I have a bunch of domains I would like to explode into words. I downloaded wordlist from wordlist.sourceforge.net and started writing brute-force type of script to run each domain through dictionary list.
The problem is that I can't get it to produce good enough results. The simple script I did looks like this:
foreach($domains as $dom) {
$orig_dom = $dom;
foreach($words as $w) {
$pos = stristr($dom,$w);
if($pos) {
$wd[$orig_dom][] = $w;
}
}
}
$words is dictionary array and domains is just an array of domain names.
Results looks like this:
[aheadsoftware] => Array
(
[0] => ahead
[1] => head
[2] => heads
[3] => soft
[4] => software
[5] => ware
Technically it works but the thing I don't know how to code is the trick to get the script to understand that if you match 'ahead', you don't have 'head' or 'heads' anymore. It should also understand to pick 'software' instead of 'soft' and 'ware'. Yes I know, world of linguistic computing is pure pain ;)
A naive solution could be every time you have a match and before you add the word in to the results do another stristr
lookup and see if the word you are trying to put in to the results is contained in any of the words already in there. If it is, don't add it in.

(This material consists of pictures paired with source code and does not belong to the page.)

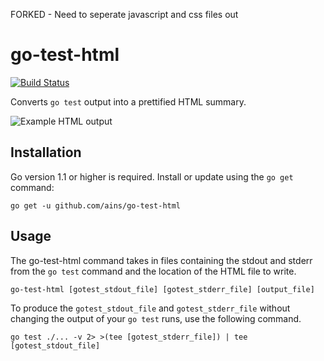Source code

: FORKED - Need to seperate javascript and css files out

# go-test-html
[![Build Status](https://travis-ci.org/ains/go-test-html.svg?branch=master)](https://travis-ci.org/ains/go-test-html)

Converts `go test` output into a prettified HTML summary.

![Example HTML output](https://cloud.githubusercontent.com/assets/2838283/18885683/8f53b7fa-84e4-11e6-9ca8-f5e3101acf98.png)

## Installation

Go version 1.1 or higher is required. Install or update using the `go get`
command:

	go get -u github.com/ains/go-test-html

## Usage

The go-test-html command takes in files containing the stdout and stderr from the `go test` command and the location
of the HTML file to write.

    go-test-html [gotest_stdout_file] [gotest_stderr_file] [output_file]

To produce the `gotest_stdout_file` and `gotest_stderr_file` without changing the output of your `go test` runs, use
the following command.

    go test ./... -v 2> >(tee [gotest_stderr_file]) | tee [gotest_stdout_file]
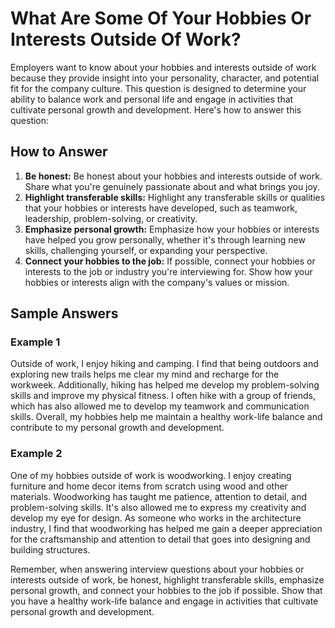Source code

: What Are Some Of Your Hobbies Or Interests Outside Of Work?
================================================================================

Employers want to know about your hobbies and interests outside of work because they provide insight into your personality, character, and potential fit for the company culture. This question is designed to determine your ability to balance work and personal life and engage in activities that cultivate personal growth and development. Here's how to answer this question:

How to Answer
-------------

1. **Be honest:** Be honest about your hobbies and interests outside of work. Share what you're genuinely passionate about and what brings you joy.
2. **Highlight transferable skills:** Highlight any transferable skills or qualities that your hobbies or interests have developed, such as teamwork, leadership, problem-solving, or creativity.
3. **Emphasize personal growth:** Emphasize how your hobbies or interests have helped you grow personally, whether it's through learning new skills, challenging yourself, or expanding your perspective.
4. **Connect your hobbies to the job:** If possible, connect your hobbies or interests to the job or industry you're interviewing for. Show how your hobbies or interests align with the company's values or mission.

Sample Answers
--------------

### Example 1

Outside of work, I enjoy hiking and camping. I find that being outdoors and exploring new trails helps me clear my mind and recharge for the workweek. Additionally, hiking has helped me develop my problem-solving skills and improve my physical fitness. I often hike with a group of friends, which has also allowed me to develop my teamwork and communication skills. Overall, my hobbies help me maintain a healthy work-life balance and contribute to my personal growth and development.

### Example 2

One of my hobbies outside of work is woodworking. I enjoy creating furniture and home decor items from scratch using wood and other materials. Woodworking has taught me patience, attention to detail, and problem-solving skills. It's also allowed me to express my creativity and develop my eye for design. As someone who works in the architecture industry, I find that woodworking has helped me gain a deeper appreciation for the craftsmanship and attention to detail that goes into designing and building structures.

Remember, when answering interview questions about your hobbies or interests outside of work, be honest, highlight transferable skills, emphasize personal growth, and connect your hobbies to the job if possible. Show that you have a healthy work-life balance and engage in activities that cultivate personal growth and development.
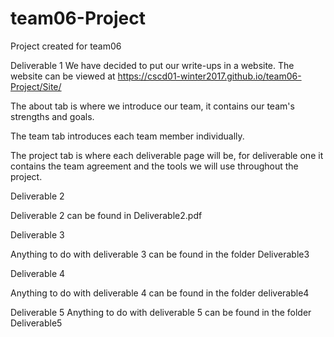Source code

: # team06-Project
Project created for team06


Deliverable 1
We have decided to put our write-ups in a website.
The website can be viewed at https://cscd01-winter2017.github.io/team06-Project/Site/


The about tab is where we introduce our team, it contains our team's strengths and goals.

The team tab introduces each team member individually.

The project tab is where each deliverable page will be, for deliverable one it contains the team agreement and the tools we will use throughout the project.

Deliverable 2


Deliverable 2 can be found in Deliverable2.pdf


Deliverable 3

Anything to do with deliverable 3 can be found in the folder Deliverable3


Deliverable 4

Anything to do with deliverable 4 can be found in the folder deliverable4


Deliverable 5
Anything to do with deliverable 5 can be found in the folder Deliverable5
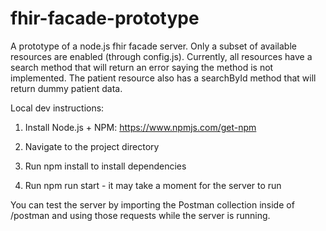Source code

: # fhir-facade-prototype

A prototype of a node.js fhir facade server. Only a subset of available resources are enabled (through config.js). Currently, all resources have a search method that will return an error saying the method is not implemented. The patient resource also has a searchById method that will return dummy patient data.

Local dev instructions:

1. Install Node.js + NPM: https://www.npmjs.com/get-npm

2. Navigate to the project directory

2. Run npm install to install dependencies

3. Run npm run start - it may take a moment for the server to run

You can test the server by importing the Postman collection inside of /postman and using those requests while the server is running.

This would not work for example if the domain contains 'heads' and your dictionary lists 'head' first. You may rather have 'heads' added in to the results instead of 'head'.
You can get around that limitation by checking to see which one is longer. If the word contained in your results is longer, do not add the new word in. If the new word is longer, remove the one already in the results and add the new one in.